Reorganization and liquidation of the company

Reorganization and liquidation of the company

The modern economy is characterized by a high rate of business process changes, and the alternation of periods of rise and fall. In such circumstances, the use of organizational, structural and legal changes as a management tool plays a key role. Reorganization and liquidation of the Company provides the following capabilities and contributes to solving business problems.

reorganization of tasks

The reorganization of the company The choice of method depends on the reorganization of the goal. Features of liquidation and reorganization of joint-stock company is to select the method to achieve it:

  • for the creation of new businesses using the selection of the company or merger;
  • to eliminate suitable option of joining the organization (It can also be used fusion or separation).
  • access to new markets can be achieved by a merger of two or more enterprises or join one of them to another;
  • share a few lines of business, reduce tax costs or redistribute the assets of the company will help the division or separation from her new organizations.

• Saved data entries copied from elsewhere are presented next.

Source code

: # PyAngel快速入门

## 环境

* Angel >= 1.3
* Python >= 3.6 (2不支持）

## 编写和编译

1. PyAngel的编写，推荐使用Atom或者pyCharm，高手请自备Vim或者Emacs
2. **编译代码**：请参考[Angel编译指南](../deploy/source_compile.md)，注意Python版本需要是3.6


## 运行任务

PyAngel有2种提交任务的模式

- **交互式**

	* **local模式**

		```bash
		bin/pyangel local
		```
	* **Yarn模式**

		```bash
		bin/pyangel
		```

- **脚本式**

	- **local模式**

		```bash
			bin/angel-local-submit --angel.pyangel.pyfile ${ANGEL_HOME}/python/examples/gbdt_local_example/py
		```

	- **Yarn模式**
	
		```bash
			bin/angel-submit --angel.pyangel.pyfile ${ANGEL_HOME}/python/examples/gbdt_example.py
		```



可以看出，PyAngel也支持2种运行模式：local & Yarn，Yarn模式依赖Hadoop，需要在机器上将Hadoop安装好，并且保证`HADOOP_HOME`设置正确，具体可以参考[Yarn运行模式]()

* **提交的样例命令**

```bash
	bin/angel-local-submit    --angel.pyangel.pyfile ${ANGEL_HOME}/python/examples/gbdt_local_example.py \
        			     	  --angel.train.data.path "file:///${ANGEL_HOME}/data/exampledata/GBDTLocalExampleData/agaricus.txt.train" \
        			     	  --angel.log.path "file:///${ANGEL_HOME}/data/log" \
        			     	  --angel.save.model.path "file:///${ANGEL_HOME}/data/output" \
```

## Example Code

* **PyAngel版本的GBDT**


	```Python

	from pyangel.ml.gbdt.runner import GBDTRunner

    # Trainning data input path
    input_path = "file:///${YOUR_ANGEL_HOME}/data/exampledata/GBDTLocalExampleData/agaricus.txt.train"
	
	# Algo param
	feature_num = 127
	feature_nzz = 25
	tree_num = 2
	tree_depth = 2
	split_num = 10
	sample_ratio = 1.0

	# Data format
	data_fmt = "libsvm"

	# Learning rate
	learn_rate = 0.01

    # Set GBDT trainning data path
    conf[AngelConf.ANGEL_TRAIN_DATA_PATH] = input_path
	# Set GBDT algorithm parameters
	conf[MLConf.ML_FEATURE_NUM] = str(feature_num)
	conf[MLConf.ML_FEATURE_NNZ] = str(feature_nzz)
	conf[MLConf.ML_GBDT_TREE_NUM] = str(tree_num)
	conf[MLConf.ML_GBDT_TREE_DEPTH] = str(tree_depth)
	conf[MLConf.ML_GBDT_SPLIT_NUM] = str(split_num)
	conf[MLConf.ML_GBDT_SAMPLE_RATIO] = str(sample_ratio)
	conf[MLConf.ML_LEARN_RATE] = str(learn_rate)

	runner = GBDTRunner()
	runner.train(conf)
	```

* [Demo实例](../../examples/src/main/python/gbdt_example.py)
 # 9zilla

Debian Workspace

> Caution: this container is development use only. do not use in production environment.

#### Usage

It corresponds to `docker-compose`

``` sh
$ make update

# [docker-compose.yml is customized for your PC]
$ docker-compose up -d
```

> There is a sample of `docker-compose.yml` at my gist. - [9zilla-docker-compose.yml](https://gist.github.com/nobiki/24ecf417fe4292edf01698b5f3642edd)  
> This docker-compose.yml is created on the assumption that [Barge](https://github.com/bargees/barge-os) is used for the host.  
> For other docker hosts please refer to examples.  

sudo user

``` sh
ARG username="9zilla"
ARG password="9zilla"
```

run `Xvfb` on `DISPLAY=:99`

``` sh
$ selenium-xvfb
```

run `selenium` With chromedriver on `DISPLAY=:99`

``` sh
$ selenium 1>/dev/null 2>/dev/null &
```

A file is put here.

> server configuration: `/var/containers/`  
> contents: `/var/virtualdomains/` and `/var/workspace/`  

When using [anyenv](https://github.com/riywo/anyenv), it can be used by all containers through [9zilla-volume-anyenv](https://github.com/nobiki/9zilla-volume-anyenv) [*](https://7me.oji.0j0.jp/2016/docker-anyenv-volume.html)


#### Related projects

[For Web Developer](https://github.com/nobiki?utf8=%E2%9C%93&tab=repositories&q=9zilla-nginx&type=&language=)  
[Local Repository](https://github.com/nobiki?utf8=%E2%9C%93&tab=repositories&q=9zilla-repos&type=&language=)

If you plan on reorganization and liquidation of the company, bring the issue to the consideration of the meeting may be the executive management body. Take such a decision can be an absolute majority (from 75%).

Regardless of the manner of reorganization, to the newly created company transfers part of the equity of the reorganized companies. Buyers of the securities - the shareholders of the company reorganized.

During the reorganization of the shares converted. Consequently, the issue of new securities must pass before it started.

Legal regulation of reorganization and liquidation of joint stock companies implies observance of the principle of succession. Newly created organizations assume the reorganized companies the rights / responsibilities. This order is fixed one of the documents:

  • transfer deed (attachment / fusion);
  • separation balance sheet (selection / partition).

This is the main difference between the ways of creating companies - through the establishment and reorganization.

Mergers and acquisitions

Both methods involve the reorganization:

  • a voluntary procedure for - only by a decision of owners or management body (determined by the charter);
  • Capital consolidation of the reformed enterprises;
  • transfer of rights / responsibilities of companies, are to be eliminated, to their successors.

The difference lies in the composition of businesses, cease their activity. At the confluence of the combined companies to be liquidated, and in the case of accession - all, other than the acquiring company.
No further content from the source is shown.